-- EXERCISE OBJECTIVE --
The answer must consist of every line in the records below that contains the string "intervals".

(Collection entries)

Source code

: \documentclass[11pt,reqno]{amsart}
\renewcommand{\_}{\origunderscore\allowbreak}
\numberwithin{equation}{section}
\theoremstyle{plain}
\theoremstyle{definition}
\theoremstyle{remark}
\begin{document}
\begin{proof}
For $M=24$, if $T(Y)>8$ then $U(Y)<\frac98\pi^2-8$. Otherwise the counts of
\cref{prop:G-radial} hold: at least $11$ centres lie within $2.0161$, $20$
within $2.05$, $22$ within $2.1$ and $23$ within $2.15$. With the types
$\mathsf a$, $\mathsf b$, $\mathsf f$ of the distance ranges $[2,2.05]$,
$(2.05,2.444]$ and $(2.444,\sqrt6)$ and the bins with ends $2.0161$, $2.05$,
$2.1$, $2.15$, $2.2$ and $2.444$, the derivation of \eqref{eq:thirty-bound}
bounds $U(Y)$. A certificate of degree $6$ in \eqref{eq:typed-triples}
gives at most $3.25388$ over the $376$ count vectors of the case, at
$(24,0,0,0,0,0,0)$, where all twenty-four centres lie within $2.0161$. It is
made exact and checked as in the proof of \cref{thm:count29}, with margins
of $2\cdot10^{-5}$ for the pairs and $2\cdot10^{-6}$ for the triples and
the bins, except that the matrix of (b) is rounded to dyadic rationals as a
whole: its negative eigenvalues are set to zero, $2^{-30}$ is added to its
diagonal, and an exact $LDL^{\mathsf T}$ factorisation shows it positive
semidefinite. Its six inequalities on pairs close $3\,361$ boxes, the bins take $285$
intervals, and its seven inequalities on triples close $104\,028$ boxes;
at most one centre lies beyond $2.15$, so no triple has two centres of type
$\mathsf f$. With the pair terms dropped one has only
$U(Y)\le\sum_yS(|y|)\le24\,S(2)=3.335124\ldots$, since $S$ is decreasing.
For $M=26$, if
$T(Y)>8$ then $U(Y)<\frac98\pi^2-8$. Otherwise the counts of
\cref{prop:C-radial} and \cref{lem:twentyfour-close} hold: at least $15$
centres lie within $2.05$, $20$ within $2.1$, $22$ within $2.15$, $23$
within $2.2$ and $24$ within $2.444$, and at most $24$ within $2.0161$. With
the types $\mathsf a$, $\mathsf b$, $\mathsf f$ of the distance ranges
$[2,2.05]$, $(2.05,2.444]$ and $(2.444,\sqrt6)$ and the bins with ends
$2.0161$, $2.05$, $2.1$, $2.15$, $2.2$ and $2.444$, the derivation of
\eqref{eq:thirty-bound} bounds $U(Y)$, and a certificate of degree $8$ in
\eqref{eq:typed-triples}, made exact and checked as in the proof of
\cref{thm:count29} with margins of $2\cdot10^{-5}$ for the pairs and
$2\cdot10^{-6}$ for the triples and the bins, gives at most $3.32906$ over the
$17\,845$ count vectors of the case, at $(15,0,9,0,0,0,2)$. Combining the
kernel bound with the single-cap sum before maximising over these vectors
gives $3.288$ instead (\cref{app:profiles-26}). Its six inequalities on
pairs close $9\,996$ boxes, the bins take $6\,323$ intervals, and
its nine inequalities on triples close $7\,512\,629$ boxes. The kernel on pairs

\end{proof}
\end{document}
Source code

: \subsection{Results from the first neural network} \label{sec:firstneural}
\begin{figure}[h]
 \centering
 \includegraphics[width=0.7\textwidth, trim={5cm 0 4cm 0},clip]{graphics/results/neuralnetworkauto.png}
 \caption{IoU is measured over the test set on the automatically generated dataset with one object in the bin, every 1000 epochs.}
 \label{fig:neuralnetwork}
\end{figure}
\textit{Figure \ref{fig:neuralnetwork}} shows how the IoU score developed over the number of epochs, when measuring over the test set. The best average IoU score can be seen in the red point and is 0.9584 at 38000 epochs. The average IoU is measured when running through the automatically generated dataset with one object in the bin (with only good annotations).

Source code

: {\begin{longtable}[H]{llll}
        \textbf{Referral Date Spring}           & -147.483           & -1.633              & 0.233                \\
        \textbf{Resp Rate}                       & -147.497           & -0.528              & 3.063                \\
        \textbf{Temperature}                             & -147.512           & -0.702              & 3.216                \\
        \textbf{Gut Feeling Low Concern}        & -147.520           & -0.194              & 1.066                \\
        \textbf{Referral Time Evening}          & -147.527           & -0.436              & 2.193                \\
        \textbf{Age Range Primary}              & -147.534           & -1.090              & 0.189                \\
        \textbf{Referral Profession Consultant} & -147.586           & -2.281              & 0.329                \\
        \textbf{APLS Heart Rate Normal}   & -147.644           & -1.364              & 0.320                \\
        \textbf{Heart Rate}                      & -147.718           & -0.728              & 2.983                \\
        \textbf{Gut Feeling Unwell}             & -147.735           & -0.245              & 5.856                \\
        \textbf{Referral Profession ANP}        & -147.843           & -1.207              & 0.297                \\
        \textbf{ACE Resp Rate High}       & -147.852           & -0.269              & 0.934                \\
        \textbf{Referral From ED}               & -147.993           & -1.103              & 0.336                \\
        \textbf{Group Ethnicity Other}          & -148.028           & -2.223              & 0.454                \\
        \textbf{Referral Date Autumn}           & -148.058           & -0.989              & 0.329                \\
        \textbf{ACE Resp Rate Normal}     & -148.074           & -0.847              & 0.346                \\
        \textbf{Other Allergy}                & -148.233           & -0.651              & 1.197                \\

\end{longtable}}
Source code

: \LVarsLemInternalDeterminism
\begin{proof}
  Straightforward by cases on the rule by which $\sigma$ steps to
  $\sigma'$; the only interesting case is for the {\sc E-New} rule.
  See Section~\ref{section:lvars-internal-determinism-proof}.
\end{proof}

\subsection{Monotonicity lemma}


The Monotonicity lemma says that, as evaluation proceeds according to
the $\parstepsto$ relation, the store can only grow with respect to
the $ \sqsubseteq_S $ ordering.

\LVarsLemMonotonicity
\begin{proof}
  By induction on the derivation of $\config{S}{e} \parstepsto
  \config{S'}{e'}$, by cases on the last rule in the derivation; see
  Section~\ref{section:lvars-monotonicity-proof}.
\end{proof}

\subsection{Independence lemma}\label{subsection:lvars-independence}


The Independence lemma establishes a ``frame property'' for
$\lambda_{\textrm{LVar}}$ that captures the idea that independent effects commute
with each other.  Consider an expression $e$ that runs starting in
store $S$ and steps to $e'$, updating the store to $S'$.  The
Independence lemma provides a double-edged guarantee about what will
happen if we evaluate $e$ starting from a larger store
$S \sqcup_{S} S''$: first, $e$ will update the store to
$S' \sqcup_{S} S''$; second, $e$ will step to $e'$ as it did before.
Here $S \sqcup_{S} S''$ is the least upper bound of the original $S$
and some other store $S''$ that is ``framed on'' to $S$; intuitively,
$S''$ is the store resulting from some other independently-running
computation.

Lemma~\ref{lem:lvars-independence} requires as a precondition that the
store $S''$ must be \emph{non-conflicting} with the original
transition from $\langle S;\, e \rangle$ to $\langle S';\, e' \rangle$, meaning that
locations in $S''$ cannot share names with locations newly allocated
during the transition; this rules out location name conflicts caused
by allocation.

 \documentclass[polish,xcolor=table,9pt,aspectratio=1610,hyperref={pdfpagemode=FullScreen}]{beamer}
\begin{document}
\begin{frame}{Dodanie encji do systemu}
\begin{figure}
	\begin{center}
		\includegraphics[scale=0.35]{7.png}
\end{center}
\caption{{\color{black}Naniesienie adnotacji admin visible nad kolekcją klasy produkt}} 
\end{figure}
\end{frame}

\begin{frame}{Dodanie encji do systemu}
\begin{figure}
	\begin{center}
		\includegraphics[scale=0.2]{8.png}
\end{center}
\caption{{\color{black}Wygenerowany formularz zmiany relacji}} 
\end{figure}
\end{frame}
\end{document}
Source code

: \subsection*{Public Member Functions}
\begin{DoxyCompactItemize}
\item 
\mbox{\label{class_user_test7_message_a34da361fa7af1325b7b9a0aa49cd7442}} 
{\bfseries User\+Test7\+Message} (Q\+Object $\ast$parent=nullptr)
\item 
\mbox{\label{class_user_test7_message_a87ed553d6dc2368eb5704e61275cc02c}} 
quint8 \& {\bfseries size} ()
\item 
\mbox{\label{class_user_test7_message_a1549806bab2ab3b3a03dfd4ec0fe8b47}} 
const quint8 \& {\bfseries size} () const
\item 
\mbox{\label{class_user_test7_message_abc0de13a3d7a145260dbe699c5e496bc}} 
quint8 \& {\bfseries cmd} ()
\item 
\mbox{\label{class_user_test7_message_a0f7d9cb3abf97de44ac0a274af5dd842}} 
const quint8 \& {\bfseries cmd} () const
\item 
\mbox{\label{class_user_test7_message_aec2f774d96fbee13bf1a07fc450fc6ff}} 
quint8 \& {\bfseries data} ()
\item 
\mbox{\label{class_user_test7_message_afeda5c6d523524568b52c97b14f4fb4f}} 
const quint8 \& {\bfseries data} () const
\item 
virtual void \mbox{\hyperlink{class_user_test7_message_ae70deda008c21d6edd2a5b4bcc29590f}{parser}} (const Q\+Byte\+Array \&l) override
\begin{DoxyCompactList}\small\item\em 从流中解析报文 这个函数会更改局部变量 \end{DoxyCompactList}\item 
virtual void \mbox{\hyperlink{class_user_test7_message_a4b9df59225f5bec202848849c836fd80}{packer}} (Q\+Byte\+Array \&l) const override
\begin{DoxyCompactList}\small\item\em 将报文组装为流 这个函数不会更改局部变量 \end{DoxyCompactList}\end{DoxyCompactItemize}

-- EXERCISE OUTPUT --
intervals, and its seven inequalities on triples close $104\,028$ boxes;
pairs close $9\,996$ boxes, the bins take $6\,323$ intervals, and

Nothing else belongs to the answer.